▶ _TASK BRIEF_
What is needed here is an exact transcription of the entries that follow.

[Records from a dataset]
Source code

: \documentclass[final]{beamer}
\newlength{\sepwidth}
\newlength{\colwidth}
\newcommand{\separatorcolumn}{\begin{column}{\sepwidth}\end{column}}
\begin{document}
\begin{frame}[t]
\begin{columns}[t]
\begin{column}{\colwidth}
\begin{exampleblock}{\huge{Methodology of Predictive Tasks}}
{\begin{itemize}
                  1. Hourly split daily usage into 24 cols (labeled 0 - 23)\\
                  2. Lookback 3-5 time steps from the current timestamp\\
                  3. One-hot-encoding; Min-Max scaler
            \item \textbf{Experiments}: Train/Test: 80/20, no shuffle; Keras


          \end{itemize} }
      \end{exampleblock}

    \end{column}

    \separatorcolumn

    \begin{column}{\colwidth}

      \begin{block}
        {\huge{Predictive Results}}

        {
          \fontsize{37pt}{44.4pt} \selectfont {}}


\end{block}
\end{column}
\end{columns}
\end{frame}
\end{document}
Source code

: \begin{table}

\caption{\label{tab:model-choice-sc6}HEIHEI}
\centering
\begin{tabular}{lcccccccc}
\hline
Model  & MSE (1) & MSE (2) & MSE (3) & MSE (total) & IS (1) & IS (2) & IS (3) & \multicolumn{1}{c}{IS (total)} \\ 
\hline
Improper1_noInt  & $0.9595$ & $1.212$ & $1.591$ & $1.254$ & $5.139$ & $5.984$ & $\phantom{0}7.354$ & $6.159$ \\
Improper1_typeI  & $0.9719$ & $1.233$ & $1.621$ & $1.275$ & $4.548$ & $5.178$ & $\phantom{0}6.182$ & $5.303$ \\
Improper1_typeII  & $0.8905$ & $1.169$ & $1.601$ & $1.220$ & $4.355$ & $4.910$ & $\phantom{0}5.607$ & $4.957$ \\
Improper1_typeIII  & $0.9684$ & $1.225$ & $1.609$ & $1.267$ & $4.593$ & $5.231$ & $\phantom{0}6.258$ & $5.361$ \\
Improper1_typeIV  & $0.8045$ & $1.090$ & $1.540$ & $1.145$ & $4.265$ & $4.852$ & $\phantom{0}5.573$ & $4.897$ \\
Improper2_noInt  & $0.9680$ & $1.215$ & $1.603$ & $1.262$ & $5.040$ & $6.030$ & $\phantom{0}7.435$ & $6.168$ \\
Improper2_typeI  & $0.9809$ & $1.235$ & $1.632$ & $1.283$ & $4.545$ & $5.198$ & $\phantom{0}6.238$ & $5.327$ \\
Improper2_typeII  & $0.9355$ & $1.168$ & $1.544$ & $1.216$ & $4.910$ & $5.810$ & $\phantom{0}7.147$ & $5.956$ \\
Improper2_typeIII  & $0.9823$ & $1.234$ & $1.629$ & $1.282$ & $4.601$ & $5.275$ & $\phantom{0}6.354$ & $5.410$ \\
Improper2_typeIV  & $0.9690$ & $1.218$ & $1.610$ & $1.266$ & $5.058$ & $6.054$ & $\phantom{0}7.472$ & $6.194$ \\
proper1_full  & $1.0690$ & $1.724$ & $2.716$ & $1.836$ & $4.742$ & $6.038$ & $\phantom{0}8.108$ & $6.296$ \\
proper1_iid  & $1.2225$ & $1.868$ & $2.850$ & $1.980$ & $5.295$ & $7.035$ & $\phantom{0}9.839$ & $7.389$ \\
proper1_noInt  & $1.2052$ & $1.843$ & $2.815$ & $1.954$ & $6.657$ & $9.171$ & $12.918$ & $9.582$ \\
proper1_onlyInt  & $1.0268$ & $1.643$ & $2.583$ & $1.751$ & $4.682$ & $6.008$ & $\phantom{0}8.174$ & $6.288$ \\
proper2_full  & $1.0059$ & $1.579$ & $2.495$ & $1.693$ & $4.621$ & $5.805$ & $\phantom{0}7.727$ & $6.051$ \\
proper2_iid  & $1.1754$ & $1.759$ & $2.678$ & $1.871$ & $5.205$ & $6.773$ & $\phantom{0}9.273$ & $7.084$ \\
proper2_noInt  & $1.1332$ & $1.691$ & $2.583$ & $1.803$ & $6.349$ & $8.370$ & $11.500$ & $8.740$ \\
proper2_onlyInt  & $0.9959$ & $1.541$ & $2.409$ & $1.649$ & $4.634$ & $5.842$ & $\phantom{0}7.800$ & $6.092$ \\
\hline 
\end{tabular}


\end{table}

▶ _SOLUTION TO THIS EXERCISE_
Source code

: \documentclass[final]{beamer}
\newlength{\sepwidth}
\newlength{\colwidth}
\newcommand{\separatorcolumn}{\begin{column}{\sepwidth}\end{column}}
\begin{document}
\begin{frame}[t]
\begin{columns}[t]
\begin{column}{\colwidth}
\begin{exampleblock}{\huge{Methodology of Predictive Tasks}}
{\begin{itemize}
                  1. Hourly split daily usage into 24 cols (labeled 0 - 23)\\
                  2. Lookback 3-5 time steps from the current timestamp\\
                  3. One-hot-encoding; Min-Max scaler
            \item \textbf{Experiments}: Train/Test: 80/20, no shuffle; Keras


          \end{itemize} }
      \end{exampleblock}

    \end{column}

    \separatorcolumn

    \begin{column}{\colwidth}

      \begin{block}
        {\huge{Predictive Results}}

        {
          \fontsize{37pt}{44.4pt} \selectfont {}}


\end{block}
\end{column}
\end{columns}
\end{frame}
\end{document}
Source code

: \begin{table}

\caption{\label{tab:model-choice-sc6}HEIHEI}
\centering
\begin{tabular}{lcccccccc}
\hline
Model  & MSE (1) & MSE (2) & MSE (3) & MSE (total) & IS (1) & IS (2) & IS (3) & \multicolumn{1}{c}{IS (total)} \\ 
\hline
Improper1_noInt  & $0.9595$ & $1.212$ & $1.591$ & $1.254$ & $5.139$ & $5.984$ & $\phantom{0}7.354$ & $6.159$ \\
Improper1_typeI  & $0.9719$ & $1.233$ & $1.621$ & $1.275$ & $4.548$ & $5.178$ & $\phantom{0}6.182$ & $5.303$ \\
Improper1_typeII  & $0.8905$ & $1.169$ & $1.601$ & $1.220$ & $4.355$ & $4.910$ & $\phantom{0}5.607$ & $4.957$ \\
Improper1_typeIII  & $0.9684$ & $1.225$ & $1.609$ & $1.267$ & $4.593$ & $5.231$ & $\phantom{0}6.258$ & $5.361$ \\
Improper1_typeIV  & $0.8045$ & $1.090$ & $1.540$ & $1.145$ & $4.265$ & $4.852$ & $\phantom{0}5.573$ & $4.897$ \\
Improper2_noInt  & $0.9680$ & $1.215$ & $1.603$ & $1.262$ & $5.040$ & $6.030$ & $\phantom{0}7.435$ & $6.168$ \\
Improper2_typeI  & $0.9809$ & $1.235$ & $1.632$ & $1.283$ & $4.545$ & $5.198$ & $\phantom{0}6.238$ & $5.327$ \\
Improper2_typeII  & $0.9355$ & $1.168$ & $1.544$ & $1.216$ & $4.910$ & $5.810$ & $\phantom{0}7.147$ & $5.956$ \\
Improper2_typeIII  & $0.9823$ & $1.234$ & $1.629$ & $1.282$ & $4.601$ & $5.275$ & $\phantom{0}6.354$ & $5.410$ \\
Improper2_typeIV  & $0.9690$ & $1.218$ & $1.610$ & $1.266$ & $5.058$ & $6.054$ & $\phantom{0}7.472$ & $6.194$ \\
proper1_full  & $1.0690$ & $1.724$ & $2.716$ & $1.836$ & $4.742$ & $6.038$ & $\phantom{0}8.108$ & $6.296$ \\
proper1_iid  & $1.2225$ & $1.868$ & $2.850$ & $1.980$ & $5.295$ & $7.035$ & $\phantom{0}9.839$ & $7.389$ \\
proper1_noInt  & $1.2052$ & $1.843$ & $2.815$ & $1.954$ & $6.657$ & $9.171$ & $12.918$ & $9.582$ \\
proper1_onlyInt  & $1.0268$ & $1.643$ & $2.583$ & $1.751$ & $4.682$ & $6.008$ & $\phantom{0}8.174$ & $6.288$ \\
proper2_full  & $1.0059$ & $1.579$ & $2.495$ & $1.693$ & $4.621$ & $5.805$ & $\phantom{0}7.727$ & $6.051$ \\
proper2_iid  & $1.1754$ & $1.759$ & $2.678$ & $1.871$ & $5.205$ & $6.773$ & $\phantom{0}9.273$ & $7.084$ \\
proper2_noInt  & $1.1332$ & $1.691$ & $2.583$ & $1.803$ & $6.349$ & $8.370$ & $11.500$ & $8.740$ \\
proper2_onlyInt  & $0.9959$ & $1.541$ & $2.409$ & $1.649$ & $4.634$ & $5.842$ & $\phantom{0}7.800$ & $6.092$ \\
\hline 
\end{tabular}


\end{table}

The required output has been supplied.